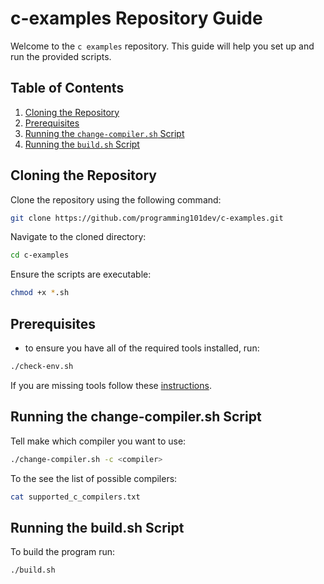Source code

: # c-examples Repository Guide

Welcome to the `c examples` repository. This guide will help you set up and run the provided scripts.

## **Table of Contents**

1. [Cloning the Repository](#cloning-the-repository)
2. [Prerequisites](#Prerequisites)
3. [Running the `change-compiler.sh` Script](#running-the-change-compilersh-script)
4. [Running the `build.sh` Script](#running-the-buildsh-script)

## **Cloning the Repository**

Clone the repository using the following command:

```bash
git clone https://github.com/programming101dev/c-examples.git
```

Navigate to the cloned directory:

```bash
cd c-examples
```

Ensure the scripts are executable:

```bash
chmod +x *.sh
```

## **Prerequisites**

- to ensure you have all of the required tools installed, run:
```bash
./check-env.sh
```

If you are missing tools follow these [instructions](https://docs.google.com/document/d/1ZPqlPD1mie5iwJ2XAcNGz7WeA86dTLerFXs9sAuwCco/edit?usp=drive_link).

## **Running the change-compiler.sh Script**

Tell make which compiler you want to use:

```bash
./change-compiler.sh -c <compiler>
```

To the see the list of possible compilers:

```bash
cat supported_c_compilers.txt
```

## **Running the build.sh Script**

To build the program run:

```bash
./build.sh
```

What to do |
Go through the listing above and copy each line where the string "Running" appears.

Response for this exercise |
3. [Running the `change-compiler.sh` Script](#running-the-change-compilersh-script)
4. [Running the `build.sh` Script](#running-the-buildsh-script)
## **Running the change-compiler.sh Script**
## **Running the build.sh Script**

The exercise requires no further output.